WHAT TO WORK ON: Starting at the first line of the entries below, please return exactly each line up to and including the one with "内联样式是在样式属性中定义的，该属性直接添加到它们应该影响的元素中。"; pictures stay out.

[[ MATERIAL FOR THIS EXERCISE open ]]

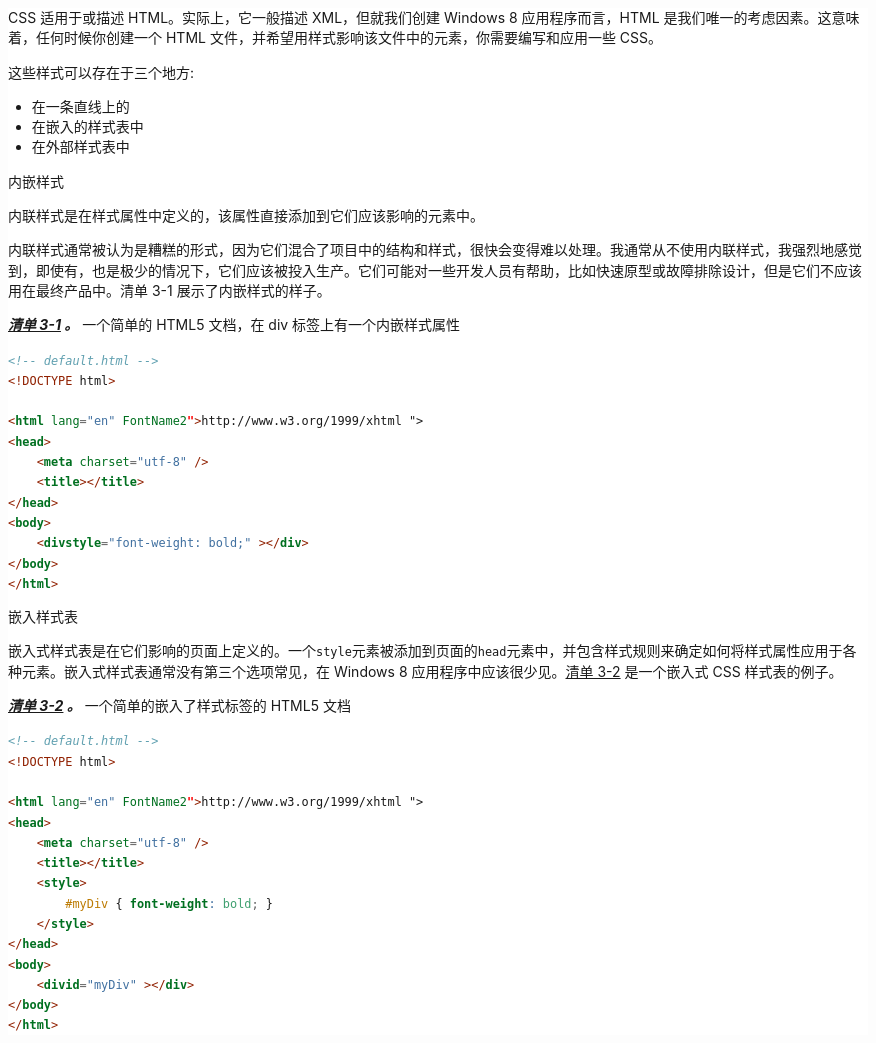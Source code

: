 CSS 适用于或描述 HTML。实际上，它一般描述 XML，但就我们创建 Windows 8 应用程序而言，HTML 是我们唯一的考虑因素。这意味着，任何时候你创建一个 HTML 文件，并希望用样式影响该文件中的元素，你需要编写和应用一些 CSS。

这些样式可以存在于三个地方:

*   在一条直线上的
*   在嵌入的样式表中
*   在外部样式表中

内嵌样式

内联样式是在样式属性中定义的，该属性直接添加到它们应该影响的元素中。

内联样式通常被认为是糟糕的形式，因为它们混合了项目中的结构和样式，很快会变得难以处理。我通常从不使用内联样式，我强烈地感觉到，即使有，也是极少的情况下，它们应该被投入生产。它们可能对一些开发人员有帮助，比如快速原型或故障排除设计，但是它们不应该用在最终产品中。清单 3-1 展示了内嵌样式的样子。

***[清单 3-1](#_list1) 。*** 一个简单的 HTML5 文档，在 div 标签上有一个内嵌样式属性

```html
<!-- default.html -->
<!DOCTYPE html>

<html lang="en" FontName2">http://www.w3.org/1999/xhtml ">
<head>
    <meta charset="utf-8" />
    <title></title>
</head>
<body>
    <divstyle="font-weight: bold;" ></div>
</body>
</html>
```

嵌入样式表

嵌入式样式表是在它们影响的页面上定义的。一个`style`元素被添加到页面的`head`元素中，并包含样式规则来确定如何将样式属性应用于各种元素。嵌入式样式表通常没有第三个选项常见，在 Windows 8 应用程序中应该很少见。[清单 3-2](#list2) 是一个嵌入式 CSS 样式表的例子。

***[清单 3-2](#_list2) 。*** 一个简单的嵌入了样式标签的 HTML5 文档

```html
<!-- default.html -->
<!DOCTYPE html>

<html lang="en" FontName2">http://www.w3.org/1999/xhtml ">
<head>
    <meta charset="utf-8" />
    <title></title>
    <style>
        #myDiv { font-weight: bold; }
    </style>
</head>
<body>
    <divid="myDiv" ></div>
</body>
</html>
```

[[ MATERIAL FOR THIS EXERCISE closed ]]

ANSWER BELOW:
Source code

: CSS 适用于或描述 HTML。实际上，它一般描述 XML，但就我们创建 Windows 8 应用程序而言，HTML 是我们唯一的考虑因素。这意味着，任何时候你创建一个 HTML 文件，并希望用样式影响该文件中的元素，你需要编写和应用一些 CSS。

这些样式可以存在于三个地方:

*   在一条直线上的
*   在嵌入的样式表中
*   在外部样式表中

内嵌样式

内联样式是在样式属性中定义的，该属性直接添加到它们应该影响的元素中。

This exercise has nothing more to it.